What needs to be done:
Extract each line of the records below that contains the word "detected".
--- Input Enclosed Below ---
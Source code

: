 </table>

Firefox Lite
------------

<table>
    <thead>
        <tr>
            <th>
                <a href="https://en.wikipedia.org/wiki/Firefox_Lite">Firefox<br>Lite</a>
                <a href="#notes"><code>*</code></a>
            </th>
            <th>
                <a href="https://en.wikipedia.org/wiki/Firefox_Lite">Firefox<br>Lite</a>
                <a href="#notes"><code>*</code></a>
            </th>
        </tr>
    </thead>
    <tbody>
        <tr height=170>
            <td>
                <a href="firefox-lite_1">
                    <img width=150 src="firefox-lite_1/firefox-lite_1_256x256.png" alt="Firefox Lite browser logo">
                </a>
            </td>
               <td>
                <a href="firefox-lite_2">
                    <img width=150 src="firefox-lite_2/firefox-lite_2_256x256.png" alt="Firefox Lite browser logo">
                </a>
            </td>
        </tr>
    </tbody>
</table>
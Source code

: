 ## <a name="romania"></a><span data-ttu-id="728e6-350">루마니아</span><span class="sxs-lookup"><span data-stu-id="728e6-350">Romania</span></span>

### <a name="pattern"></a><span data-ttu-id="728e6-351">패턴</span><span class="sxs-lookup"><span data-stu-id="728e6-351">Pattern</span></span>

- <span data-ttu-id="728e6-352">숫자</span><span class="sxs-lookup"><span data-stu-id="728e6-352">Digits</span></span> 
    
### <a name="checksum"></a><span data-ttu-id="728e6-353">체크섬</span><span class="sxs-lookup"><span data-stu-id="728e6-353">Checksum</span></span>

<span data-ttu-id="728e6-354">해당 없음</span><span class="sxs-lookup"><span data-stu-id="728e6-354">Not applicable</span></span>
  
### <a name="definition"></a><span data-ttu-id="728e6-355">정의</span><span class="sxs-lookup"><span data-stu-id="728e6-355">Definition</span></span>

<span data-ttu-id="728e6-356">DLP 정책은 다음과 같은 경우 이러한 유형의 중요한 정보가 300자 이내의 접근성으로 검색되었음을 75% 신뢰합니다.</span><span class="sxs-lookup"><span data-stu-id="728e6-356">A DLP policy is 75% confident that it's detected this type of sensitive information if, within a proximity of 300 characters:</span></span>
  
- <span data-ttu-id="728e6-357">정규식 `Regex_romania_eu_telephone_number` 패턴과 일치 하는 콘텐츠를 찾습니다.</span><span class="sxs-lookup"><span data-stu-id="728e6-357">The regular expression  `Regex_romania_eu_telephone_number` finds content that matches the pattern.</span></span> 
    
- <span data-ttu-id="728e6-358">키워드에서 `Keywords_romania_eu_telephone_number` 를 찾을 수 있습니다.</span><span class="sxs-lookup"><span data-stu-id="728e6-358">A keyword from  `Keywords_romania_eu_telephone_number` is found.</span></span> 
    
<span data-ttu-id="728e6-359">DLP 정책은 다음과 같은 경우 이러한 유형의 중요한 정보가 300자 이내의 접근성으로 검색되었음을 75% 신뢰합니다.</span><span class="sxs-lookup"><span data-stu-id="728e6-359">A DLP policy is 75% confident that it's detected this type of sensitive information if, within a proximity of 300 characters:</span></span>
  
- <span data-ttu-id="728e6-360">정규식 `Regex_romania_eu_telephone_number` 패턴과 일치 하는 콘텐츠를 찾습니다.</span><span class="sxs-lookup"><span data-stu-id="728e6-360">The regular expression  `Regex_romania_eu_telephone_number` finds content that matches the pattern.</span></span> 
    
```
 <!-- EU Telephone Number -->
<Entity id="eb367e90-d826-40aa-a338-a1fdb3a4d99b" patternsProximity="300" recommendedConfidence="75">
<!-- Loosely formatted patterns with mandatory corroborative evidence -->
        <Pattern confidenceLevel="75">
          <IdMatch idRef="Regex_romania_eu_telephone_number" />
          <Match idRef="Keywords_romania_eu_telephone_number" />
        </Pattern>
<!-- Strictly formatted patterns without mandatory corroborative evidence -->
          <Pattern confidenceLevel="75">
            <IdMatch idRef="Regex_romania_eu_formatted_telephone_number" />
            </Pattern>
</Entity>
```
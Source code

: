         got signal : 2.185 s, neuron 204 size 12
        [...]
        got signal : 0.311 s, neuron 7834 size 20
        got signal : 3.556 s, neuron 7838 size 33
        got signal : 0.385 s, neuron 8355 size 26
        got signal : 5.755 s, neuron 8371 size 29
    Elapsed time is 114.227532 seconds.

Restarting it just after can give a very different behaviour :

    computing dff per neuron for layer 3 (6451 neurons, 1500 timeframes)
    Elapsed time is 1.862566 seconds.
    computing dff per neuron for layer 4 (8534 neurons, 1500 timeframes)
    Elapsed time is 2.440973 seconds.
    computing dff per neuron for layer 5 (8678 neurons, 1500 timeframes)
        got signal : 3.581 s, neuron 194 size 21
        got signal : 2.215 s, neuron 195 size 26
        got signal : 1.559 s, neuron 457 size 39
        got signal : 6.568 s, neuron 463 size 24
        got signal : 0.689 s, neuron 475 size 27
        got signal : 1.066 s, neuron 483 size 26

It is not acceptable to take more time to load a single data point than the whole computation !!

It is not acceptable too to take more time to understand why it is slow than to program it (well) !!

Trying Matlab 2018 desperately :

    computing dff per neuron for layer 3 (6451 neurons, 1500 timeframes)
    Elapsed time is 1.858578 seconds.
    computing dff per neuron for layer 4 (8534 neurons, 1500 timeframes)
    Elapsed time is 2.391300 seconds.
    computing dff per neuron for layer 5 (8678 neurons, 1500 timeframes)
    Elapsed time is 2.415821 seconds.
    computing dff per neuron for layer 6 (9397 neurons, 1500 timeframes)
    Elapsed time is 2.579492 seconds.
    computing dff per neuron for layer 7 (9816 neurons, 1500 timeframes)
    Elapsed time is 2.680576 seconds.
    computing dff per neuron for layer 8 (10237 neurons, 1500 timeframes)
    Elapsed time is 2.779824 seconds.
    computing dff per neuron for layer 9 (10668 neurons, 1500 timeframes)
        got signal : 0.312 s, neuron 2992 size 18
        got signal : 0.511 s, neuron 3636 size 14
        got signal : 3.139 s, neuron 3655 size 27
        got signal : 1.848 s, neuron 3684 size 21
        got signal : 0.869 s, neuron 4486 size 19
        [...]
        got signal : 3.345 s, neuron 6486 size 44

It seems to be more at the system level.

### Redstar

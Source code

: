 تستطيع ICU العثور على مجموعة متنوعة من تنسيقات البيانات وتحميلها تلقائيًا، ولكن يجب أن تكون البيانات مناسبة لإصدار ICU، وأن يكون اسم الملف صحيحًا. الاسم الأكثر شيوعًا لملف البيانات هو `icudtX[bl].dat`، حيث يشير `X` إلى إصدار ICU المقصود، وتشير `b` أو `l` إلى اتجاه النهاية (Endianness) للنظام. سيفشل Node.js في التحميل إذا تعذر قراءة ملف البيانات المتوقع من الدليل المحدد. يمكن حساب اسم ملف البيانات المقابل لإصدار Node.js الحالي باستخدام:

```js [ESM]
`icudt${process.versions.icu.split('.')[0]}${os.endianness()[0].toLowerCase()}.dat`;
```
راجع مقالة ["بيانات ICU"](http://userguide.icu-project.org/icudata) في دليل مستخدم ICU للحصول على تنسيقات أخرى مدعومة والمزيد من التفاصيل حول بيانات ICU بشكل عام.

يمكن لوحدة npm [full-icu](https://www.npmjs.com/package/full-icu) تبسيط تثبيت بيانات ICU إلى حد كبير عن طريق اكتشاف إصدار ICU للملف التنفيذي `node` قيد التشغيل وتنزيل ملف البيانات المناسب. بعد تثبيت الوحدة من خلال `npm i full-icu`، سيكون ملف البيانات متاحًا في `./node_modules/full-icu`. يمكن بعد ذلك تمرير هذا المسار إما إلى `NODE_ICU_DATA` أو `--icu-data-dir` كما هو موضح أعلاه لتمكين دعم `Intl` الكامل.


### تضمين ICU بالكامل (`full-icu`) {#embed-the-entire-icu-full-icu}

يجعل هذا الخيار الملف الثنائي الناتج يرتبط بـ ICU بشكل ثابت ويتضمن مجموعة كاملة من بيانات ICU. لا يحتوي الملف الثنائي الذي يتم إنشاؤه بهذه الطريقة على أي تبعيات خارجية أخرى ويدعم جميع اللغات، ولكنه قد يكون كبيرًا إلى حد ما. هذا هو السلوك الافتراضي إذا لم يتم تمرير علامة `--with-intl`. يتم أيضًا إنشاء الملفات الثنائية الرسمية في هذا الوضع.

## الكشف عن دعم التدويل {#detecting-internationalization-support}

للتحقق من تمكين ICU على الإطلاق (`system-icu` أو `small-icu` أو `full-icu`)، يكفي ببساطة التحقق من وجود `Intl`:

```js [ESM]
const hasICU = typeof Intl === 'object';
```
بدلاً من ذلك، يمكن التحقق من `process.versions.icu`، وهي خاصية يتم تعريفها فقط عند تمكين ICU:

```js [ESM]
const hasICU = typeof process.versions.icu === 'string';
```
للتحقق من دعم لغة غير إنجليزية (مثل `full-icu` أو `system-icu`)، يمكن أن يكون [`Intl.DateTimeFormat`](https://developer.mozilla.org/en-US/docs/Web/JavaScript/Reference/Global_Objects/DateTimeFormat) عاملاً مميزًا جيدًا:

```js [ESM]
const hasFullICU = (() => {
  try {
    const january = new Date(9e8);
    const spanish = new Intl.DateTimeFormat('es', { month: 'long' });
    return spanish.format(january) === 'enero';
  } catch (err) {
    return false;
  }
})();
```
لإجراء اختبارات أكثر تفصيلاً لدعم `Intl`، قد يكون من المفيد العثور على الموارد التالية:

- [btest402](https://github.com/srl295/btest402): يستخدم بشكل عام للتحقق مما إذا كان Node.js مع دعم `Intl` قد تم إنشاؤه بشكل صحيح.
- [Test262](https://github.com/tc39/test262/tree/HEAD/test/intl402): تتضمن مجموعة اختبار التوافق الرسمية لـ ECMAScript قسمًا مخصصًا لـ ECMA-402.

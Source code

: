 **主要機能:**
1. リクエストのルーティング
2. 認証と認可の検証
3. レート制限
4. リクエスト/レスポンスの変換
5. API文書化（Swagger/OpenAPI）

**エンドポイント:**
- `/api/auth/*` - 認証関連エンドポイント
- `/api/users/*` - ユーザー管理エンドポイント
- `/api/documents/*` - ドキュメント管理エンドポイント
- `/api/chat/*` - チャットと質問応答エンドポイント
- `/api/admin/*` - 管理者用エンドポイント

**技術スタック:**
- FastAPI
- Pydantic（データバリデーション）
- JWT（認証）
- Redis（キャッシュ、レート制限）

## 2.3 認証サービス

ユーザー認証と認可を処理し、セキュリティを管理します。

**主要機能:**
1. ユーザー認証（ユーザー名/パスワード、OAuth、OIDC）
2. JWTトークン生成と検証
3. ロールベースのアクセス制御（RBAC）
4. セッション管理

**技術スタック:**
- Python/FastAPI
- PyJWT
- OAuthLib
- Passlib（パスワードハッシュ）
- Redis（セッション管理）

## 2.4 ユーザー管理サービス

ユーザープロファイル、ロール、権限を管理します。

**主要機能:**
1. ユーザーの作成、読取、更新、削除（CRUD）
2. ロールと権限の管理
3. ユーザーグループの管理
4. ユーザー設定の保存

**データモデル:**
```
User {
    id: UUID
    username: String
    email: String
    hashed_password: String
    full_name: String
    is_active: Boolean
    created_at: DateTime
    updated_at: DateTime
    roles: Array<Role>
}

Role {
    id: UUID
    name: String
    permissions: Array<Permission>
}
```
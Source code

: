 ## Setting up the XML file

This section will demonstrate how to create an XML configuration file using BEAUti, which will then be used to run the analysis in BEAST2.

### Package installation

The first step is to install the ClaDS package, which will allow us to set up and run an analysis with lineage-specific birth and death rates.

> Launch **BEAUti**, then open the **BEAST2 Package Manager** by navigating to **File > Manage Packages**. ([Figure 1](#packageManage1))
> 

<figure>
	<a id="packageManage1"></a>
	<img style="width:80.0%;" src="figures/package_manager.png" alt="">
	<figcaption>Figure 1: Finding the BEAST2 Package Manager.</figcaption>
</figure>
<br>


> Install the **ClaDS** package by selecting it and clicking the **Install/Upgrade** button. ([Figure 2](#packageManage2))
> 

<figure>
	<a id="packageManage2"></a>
--- End of Enclosed Input ---
Written answer:
<span data-ttu-id="728e6-356">DLP 정책은 다음과 같은 경우 이러한 유형의 중요한 정보가 300자 이내의 접근성으로 검색되었음을 75% 신뢰합니다.</span><span class="sxs-lookup"><span data-stu-id="728e6-356">A DLP policy is 75% confident that it's detected this type of sensitive information if, within a proximity of 300 characters:</span></span>
<span data-ttu-id="728e6-359">DLP 정책은 다음과 같은 경우 이러한 유형의 중요한 정보가 300자 이내의 접근성으로 검색되었음을 75% 신뢰합니다.</span><span class="sxs-lookup"><span data-stu-id="728e6-359">A DLP policy is 75% confident that it's detected this type of sensitive information if, within a proximity of 300 characters:</span></span>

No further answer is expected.